Dziękuję wszystkim za odwiedziny!
Ewo ta chmura białych kwiatków to wilczomlecz chyba odmiana Silver Dust albo coś w tym rodzaju, miałam już w zeszłym roku, bardzo je lubię, bo niby kwiatki niepozorne, a właśnie tworzą taki klimat zwiewny

a zwisa bluszczyk kurdybanek variegata, też odkrycie zeszłoroczne.
Celinko porządku to u mnie nigdy nie ma, zwłaszcza jak Potomek bawi się w ogrodnika

a upchałam w tym roku sporo, sama się dziwię, głównie dzięki roślinnikowi, jeszcze mam kilka miejsc do zagospodarowania
Pati pelargoniami jestem zachwycona, specjalnie umieściłem je blisko okna,żeby z kanapy móc podziwiać, bo pogoda u nas w tym roku zniechęca do wychodzenia na balkon
Madziu mi przezimowały 2 goździki i też były brzydkie ususzone, nie wiedziałam co zrobić, więc wymyśliłam eksperyment: jednego goździka ciachnęłam, a drugiego zostawiłam, ten ucięty jest ładny zieloniutki, a ten zostawiony w spokoju kwitnie, więc chyba jednak lepiej znosić trochę zaschniętych liści, ten ucięty na razie nie ma żadnych pączków.
Dorotko witaj u mnie

z mojej zantedeschii nic w tym roku nie będzie raczej, chyba za wcześnie ją przyniosłam z piwnicy, liści urosły jej na półtora metra wysokości i nie mogłam sobie z nimi poradzić, pokładały się ciągle mimo podpór, więc z żalem je obcięłam, teraz puszcza nędzne kikutki, druga trochę lepiej, liście są niższe, ale też jakieś słabe, zobaczymy.
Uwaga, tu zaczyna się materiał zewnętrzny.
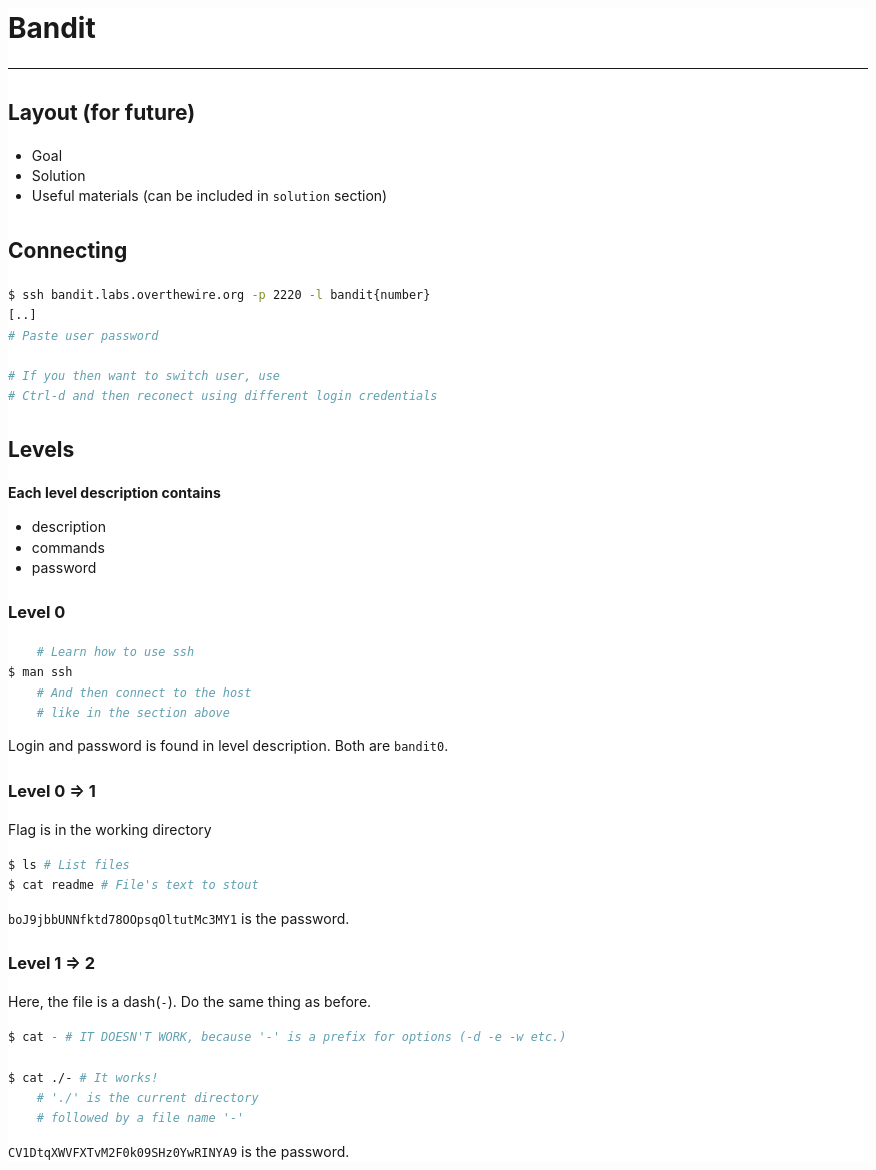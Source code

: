 # Bandit
---

## Layout (for future)

- Goal
- Solution
- Useful materials (can be included in `solution` section)

## Connecting
```zsh
$ ssh bandit.labs.overthewire.org -p 2220 -l bandit{number}
[..]
# Paste user password

# If you then want to switch user, use
# Ctrl-d and then reconect using different login credentials
```

## Levels

**Each level description contains**
+ description
+ commands
+ password

### Level 0

```zsh
    # Learn how to use ssh
$ man ssh
    # And then connect to the host
    # like in the section above
```
Login and password is found in level description. Both are `bandit0`.

### Level 0 => 1

Flag is in the working directory

```zsh
$ ls # List files
$ cat readme # File's text to stout
```
`boJ9jbbUNNfktd78OOpsqOltutMc3MY1` is the password.

### Level 1 => 2

Here, the file is a dash(`-`). Do the same thing as before.

```zsh
$ cat - # IT DOESN'T WORK, because '-' is a prefix for options (-d -e -w etc.)

$ cat ./- # It works!
    # './' is the current directory
    # followed by a file name '-'
```
`CV1DtqXWVFXTvM2F0k09SHz0YwRINYA9` is the password.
Bratki w torbie rosną w skrzynce

czekam, żeby padły, bo chciałam zasadzić tam kobeę, chociaż jakoś w tym roku nie mogę na nią trafić na zakupach.
Trochę dzisiejszych kwitnień


Powojnik ma mnóstwo kwiatków, niestety wszystkie od zewnątrz
Będzie co podjadać

a jeszcze kwitną maliny

Zielnik i warzywnik

Słonecznego dnia!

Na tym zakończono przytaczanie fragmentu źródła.